Stored data:
((

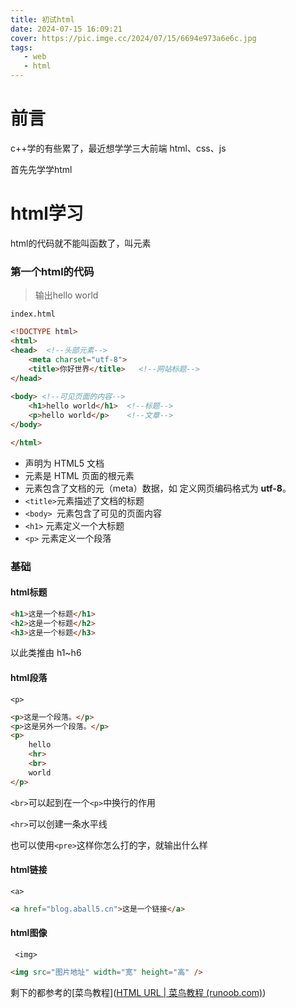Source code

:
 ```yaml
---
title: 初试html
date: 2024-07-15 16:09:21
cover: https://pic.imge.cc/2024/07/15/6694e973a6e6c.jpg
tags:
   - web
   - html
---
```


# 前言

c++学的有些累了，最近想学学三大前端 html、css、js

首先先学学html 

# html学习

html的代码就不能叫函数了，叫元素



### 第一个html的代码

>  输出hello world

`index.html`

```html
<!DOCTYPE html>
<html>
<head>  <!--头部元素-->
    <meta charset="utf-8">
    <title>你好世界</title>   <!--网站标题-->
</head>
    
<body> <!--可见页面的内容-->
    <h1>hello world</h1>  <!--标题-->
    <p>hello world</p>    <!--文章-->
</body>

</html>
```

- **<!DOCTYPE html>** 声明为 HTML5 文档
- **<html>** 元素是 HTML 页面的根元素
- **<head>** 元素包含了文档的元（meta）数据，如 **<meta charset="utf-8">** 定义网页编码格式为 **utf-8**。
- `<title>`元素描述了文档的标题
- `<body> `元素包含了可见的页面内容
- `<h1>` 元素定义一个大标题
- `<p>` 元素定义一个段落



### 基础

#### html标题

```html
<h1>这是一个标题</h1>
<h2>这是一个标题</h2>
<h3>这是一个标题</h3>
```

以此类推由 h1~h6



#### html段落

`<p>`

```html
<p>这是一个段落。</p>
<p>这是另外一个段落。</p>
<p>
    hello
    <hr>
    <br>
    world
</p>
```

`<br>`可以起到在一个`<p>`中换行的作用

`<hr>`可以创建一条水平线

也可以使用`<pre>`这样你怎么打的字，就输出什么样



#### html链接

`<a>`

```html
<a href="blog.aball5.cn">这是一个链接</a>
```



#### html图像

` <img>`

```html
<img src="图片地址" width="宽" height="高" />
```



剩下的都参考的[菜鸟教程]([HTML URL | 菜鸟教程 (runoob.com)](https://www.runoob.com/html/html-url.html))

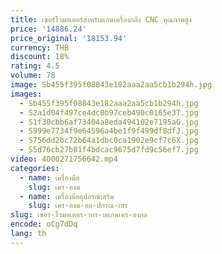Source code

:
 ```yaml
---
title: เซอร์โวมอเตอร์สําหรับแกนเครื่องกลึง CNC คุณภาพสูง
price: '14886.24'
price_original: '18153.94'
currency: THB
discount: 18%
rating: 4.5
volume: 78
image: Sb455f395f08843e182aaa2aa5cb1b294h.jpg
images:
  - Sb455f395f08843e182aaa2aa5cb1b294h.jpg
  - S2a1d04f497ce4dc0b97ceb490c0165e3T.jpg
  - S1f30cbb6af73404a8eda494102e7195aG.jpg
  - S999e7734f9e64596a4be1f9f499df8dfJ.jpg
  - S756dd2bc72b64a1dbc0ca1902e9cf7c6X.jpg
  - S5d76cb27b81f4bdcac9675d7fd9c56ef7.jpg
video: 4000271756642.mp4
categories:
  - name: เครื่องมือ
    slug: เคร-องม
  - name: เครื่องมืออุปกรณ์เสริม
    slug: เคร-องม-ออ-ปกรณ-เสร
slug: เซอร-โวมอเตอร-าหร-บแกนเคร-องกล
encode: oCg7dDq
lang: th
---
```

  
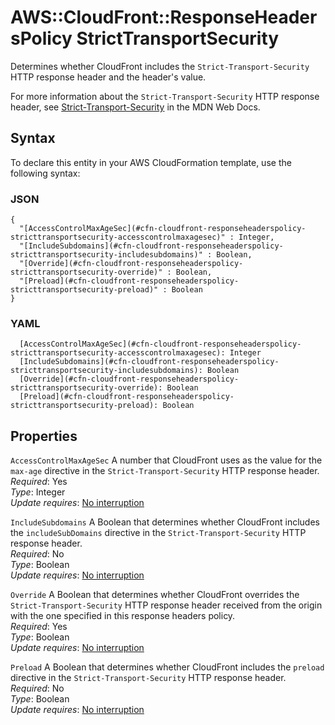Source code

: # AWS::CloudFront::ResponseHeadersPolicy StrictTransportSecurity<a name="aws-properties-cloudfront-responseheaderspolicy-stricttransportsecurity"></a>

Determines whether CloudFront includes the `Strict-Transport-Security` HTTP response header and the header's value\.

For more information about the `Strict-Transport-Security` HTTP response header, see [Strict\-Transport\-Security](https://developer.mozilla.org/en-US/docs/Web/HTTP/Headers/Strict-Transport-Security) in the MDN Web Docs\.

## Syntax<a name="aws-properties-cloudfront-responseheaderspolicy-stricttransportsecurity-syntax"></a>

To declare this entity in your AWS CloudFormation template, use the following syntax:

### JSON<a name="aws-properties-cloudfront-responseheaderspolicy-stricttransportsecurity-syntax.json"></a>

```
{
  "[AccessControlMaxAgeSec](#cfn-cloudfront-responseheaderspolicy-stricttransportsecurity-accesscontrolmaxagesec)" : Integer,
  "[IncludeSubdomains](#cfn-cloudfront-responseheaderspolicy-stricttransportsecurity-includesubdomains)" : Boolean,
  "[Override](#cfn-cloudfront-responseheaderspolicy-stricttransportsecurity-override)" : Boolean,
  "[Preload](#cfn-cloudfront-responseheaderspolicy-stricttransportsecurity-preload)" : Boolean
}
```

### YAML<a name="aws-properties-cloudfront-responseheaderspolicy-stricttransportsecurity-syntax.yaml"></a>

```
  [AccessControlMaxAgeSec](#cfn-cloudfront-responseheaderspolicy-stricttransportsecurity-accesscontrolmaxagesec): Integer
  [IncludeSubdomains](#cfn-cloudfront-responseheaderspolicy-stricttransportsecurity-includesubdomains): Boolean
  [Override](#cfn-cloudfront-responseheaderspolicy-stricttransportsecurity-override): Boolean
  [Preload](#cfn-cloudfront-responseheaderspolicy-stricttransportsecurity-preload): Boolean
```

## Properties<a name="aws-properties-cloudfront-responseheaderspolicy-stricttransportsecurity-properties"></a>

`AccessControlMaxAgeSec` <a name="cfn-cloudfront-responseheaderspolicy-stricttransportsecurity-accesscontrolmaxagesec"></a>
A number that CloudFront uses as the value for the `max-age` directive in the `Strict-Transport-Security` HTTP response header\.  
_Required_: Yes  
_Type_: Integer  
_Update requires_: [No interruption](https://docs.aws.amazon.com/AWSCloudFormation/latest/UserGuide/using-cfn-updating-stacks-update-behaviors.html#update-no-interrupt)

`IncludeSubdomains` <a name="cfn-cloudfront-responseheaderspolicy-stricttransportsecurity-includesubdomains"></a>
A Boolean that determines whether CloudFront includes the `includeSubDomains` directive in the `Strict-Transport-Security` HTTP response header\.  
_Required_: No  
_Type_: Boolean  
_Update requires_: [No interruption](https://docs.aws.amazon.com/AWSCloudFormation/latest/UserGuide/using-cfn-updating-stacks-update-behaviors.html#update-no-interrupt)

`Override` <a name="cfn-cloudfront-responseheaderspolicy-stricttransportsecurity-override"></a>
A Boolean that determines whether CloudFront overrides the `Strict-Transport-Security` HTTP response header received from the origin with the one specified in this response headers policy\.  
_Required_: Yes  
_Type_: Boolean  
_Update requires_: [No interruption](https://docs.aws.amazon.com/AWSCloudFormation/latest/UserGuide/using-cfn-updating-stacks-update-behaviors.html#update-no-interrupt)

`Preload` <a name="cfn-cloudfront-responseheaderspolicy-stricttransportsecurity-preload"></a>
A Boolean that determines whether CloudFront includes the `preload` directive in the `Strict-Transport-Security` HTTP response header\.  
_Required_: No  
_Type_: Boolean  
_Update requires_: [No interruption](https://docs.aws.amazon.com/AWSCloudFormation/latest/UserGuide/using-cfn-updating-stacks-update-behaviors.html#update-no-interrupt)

))
((

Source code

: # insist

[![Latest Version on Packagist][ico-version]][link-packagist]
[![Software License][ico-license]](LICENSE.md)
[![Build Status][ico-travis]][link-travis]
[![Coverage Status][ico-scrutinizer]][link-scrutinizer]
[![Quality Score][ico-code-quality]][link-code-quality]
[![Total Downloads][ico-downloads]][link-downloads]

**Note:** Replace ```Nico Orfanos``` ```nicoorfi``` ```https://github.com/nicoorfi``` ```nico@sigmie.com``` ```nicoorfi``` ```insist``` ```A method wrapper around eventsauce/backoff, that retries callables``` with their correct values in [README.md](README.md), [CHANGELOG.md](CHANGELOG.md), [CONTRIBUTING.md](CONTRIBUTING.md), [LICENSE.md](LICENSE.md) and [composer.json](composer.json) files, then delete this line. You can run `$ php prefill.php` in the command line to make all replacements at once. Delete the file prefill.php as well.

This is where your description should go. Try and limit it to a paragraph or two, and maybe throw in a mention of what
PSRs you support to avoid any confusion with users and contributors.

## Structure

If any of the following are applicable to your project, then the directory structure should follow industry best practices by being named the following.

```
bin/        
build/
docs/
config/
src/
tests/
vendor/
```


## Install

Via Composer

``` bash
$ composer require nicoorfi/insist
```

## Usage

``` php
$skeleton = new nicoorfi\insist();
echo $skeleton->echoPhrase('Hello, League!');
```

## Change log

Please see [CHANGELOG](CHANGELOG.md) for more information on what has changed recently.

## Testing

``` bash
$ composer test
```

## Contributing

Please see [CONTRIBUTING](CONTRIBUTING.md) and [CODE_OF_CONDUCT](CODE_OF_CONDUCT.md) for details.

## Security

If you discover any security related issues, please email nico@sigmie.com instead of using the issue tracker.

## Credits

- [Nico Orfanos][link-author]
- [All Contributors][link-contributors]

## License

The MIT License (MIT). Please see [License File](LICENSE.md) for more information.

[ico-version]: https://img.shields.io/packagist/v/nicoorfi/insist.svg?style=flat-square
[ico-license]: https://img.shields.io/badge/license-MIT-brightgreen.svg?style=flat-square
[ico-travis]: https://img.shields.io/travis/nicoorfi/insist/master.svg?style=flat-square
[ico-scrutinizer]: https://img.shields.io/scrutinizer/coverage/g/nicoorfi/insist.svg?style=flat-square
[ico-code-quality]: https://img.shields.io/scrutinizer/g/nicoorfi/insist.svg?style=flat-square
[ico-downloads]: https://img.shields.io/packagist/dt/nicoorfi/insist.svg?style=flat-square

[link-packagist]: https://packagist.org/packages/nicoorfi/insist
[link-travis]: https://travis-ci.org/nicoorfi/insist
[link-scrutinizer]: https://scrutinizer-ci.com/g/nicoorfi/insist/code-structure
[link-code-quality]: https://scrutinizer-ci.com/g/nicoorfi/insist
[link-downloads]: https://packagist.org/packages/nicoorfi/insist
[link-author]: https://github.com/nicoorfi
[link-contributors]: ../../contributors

))
((

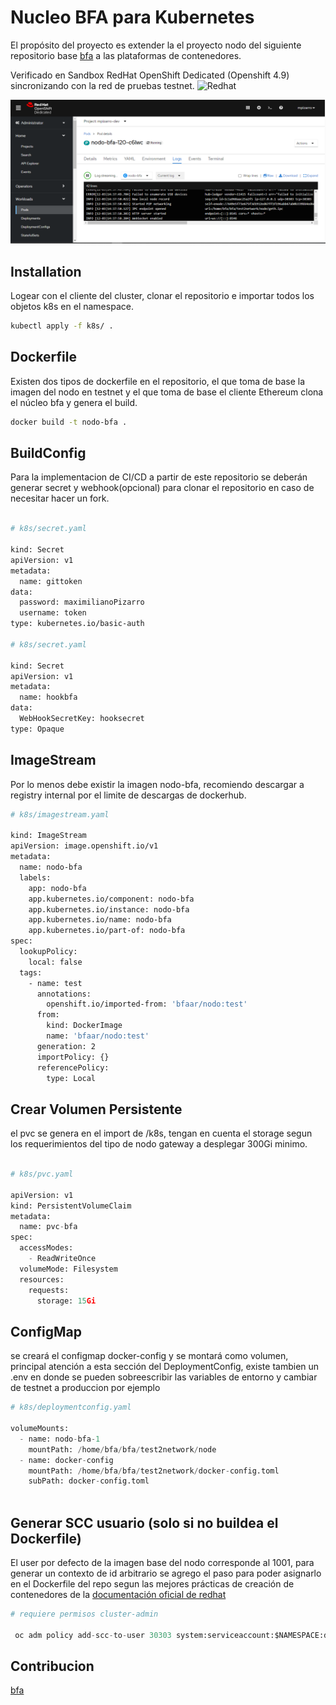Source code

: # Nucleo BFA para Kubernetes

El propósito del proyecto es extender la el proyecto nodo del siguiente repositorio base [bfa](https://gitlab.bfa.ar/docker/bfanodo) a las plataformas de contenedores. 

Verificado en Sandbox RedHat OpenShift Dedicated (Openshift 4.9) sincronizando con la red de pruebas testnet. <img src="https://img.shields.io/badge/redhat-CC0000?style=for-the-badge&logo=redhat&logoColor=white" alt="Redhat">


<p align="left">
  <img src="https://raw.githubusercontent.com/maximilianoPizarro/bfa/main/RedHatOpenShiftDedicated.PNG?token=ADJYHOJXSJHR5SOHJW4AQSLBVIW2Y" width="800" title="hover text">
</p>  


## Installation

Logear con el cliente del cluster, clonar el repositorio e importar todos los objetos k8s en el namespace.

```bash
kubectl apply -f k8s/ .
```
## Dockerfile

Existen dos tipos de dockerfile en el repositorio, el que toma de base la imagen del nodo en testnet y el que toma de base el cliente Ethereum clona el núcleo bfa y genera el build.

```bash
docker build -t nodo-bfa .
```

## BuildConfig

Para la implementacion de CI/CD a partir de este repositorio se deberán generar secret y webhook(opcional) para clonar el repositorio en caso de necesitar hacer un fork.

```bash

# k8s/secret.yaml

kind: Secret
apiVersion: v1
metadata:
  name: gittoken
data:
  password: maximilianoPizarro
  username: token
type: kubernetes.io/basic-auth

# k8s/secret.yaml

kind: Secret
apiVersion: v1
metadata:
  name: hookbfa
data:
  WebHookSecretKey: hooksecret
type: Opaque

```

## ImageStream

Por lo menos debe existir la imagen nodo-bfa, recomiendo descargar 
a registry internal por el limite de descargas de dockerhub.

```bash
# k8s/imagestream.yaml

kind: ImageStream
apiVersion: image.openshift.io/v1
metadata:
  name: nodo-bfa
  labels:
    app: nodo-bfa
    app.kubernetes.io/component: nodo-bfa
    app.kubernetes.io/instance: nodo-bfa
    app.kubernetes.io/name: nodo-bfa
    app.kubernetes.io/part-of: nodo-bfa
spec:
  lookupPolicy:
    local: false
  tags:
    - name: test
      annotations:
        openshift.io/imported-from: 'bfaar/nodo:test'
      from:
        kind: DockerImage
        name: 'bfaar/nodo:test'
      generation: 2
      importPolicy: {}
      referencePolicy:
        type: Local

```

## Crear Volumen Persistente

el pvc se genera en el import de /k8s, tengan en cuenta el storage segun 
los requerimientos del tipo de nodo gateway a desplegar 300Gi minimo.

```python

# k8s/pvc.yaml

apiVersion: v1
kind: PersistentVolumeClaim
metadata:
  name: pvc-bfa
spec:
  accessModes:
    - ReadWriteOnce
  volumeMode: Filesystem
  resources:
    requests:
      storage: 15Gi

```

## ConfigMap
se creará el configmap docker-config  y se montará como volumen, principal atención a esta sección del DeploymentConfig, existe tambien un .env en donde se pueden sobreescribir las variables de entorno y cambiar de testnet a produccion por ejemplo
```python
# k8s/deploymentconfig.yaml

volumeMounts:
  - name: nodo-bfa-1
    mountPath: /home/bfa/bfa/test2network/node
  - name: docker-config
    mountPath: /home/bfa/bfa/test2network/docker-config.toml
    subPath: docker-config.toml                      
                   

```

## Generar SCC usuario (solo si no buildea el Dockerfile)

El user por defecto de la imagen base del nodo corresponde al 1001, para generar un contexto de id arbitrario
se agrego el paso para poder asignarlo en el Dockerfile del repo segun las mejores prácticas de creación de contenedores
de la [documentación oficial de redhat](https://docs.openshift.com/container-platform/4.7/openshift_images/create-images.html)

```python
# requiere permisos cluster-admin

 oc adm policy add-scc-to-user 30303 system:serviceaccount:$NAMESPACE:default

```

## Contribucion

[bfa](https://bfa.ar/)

))

[Instructions to follow]
Each line holding the word "kind" must be copied from the data.

[Task response]
kind: Secret
kind: Secret
kind: ImageStream
        kind: DockerImage
kind: PersistentVolumeClaim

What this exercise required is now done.